Retype word for word the first line of the listing and each line after it up to the line with "- Collected data", with the pictures taken out.

*** Entries shown Section Begins ***

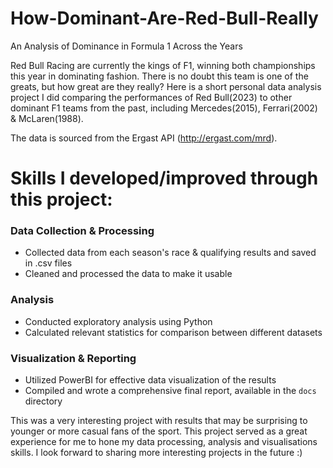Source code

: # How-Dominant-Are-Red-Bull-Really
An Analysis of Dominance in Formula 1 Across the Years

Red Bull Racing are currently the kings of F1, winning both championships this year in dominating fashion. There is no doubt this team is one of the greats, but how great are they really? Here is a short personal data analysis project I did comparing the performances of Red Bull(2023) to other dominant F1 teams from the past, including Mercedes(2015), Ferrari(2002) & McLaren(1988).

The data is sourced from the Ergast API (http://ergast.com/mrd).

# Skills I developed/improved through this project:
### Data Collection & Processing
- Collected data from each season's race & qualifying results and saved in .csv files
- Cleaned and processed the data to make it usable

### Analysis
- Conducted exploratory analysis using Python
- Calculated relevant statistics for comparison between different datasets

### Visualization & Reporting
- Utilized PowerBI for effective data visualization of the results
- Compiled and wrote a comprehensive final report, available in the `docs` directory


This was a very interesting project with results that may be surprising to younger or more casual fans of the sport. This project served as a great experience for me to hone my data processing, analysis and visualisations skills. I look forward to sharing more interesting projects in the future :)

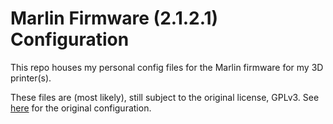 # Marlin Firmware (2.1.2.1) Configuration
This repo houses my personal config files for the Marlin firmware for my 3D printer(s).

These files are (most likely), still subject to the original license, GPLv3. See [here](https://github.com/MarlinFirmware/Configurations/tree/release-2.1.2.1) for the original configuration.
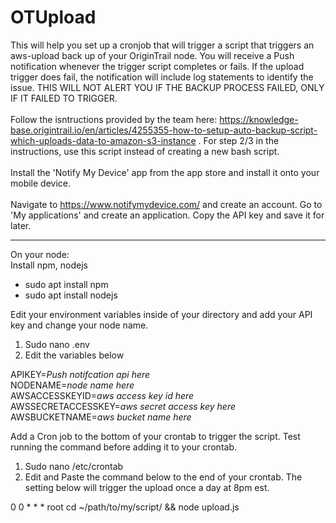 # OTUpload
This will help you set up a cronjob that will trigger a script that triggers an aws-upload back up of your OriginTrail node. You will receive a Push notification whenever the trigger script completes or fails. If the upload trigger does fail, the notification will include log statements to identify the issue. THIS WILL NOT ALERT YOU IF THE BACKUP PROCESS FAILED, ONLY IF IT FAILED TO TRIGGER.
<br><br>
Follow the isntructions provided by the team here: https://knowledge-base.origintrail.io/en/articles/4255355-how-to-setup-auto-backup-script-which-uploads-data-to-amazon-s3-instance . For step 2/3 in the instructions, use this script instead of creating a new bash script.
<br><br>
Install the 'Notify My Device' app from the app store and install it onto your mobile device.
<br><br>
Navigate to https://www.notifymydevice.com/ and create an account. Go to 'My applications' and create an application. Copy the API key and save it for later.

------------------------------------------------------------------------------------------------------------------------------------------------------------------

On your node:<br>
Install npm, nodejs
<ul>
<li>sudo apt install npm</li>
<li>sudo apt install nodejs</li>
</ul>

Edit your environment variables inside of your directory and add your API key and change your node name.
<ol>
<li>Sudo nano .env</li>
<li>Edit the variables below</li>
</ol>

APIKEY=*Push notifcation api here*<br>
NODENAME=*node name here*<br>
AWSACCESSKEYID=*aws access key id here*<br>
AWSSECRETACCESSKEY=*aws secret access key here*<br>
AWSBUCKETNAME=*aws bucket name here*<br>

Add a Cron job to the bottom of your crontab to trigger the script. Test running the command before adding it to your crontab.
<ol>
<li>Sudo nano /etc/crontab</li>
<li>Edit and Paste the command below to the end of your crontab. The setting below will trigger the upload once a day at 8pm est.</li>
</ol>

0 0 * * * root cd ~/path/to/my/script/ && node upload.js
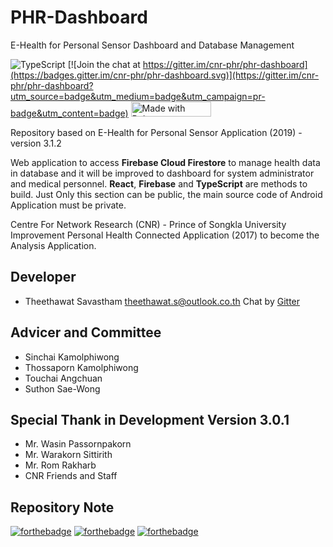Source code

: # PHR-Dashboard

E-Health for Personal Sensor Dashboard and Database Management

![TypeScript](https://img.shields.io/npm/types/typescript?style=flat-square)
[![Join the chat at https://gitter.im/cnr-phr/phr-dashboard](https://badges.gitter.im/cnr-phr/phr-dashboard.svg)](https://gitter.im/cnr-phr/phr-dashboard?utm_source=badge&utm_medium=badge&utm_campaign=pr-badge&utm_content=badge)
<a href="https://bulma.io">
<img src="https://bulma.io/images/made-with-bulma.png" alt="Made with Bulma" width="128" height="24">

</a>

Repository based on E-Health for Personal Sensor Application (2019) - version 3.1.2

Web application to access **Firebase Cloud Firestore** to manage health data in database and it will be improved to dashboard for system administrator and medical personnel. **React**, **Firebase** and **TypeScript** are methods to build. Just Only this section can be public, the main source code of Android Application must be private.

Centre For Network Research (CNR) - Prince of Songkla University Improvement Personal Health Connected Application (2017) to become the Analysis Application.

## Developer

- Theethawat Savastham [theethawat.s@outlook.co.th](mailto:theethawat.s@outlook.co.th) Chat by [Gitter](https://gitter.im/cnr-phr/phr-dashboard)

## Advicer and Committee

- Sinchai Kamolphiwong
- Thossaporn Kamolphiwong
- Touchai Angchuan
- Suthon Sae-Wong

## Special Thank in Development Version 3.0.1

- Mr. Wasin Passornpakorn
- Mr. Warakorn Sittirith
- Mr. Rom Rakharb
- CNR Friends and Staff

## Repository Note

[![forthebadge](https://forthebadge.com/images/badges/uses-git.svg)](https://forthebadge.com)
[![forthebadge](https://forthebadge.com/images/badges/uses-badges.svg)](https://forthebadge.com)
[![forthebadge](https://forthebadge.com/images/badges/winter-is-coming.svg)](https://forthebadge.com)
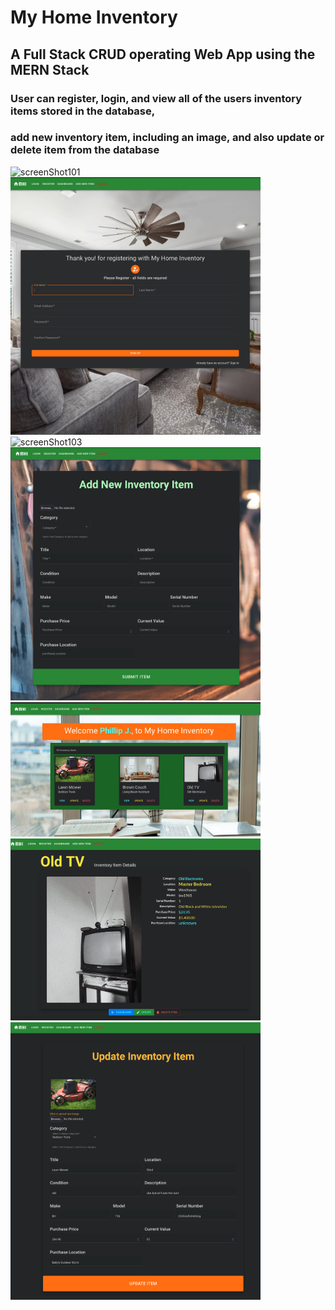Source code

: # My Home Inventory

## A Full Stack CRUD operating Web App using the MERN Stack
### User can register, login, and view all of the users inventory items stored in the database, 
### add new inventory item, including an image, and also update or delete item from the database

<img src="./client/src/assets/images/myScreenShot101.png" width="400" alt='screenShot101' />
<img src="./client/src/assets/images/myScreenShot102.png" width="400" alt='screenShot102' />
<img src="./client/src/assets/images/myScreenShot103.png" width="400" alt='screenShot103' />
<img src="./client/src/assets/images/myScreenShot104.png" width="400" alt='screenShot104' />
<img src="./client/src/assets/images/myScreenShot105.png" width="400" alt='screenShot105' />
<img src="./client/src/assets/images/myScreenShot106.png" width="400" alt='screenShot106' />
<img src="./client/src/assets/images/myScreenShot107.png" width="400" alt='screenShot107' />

*** Entries shown Section Ends ***

→ Solution:
Source code

: # How-Dominant-Are-Red-Bull-Really
An Analysis of Dominance in Formula 1 Across the Years

Red Bull Racing are currently the kings of F1, winning both championships this year in dominating fashion. There is no doubt this team is one of the greats, but how great are they really? Here is a short personal data analysis project I did comparing the performances of Red Bull(2023) to other dominant F1 teams from the past, including Mercedes(2015), Ferrari(2002) & McLaren(1988).

The data is sourced from the Ergast API (http://ergast.com/mrd).

# Skills I developed/improved through this project:
### Data Collection & Processing
- Collected data from each season's race & qualifying results and saved in .csv files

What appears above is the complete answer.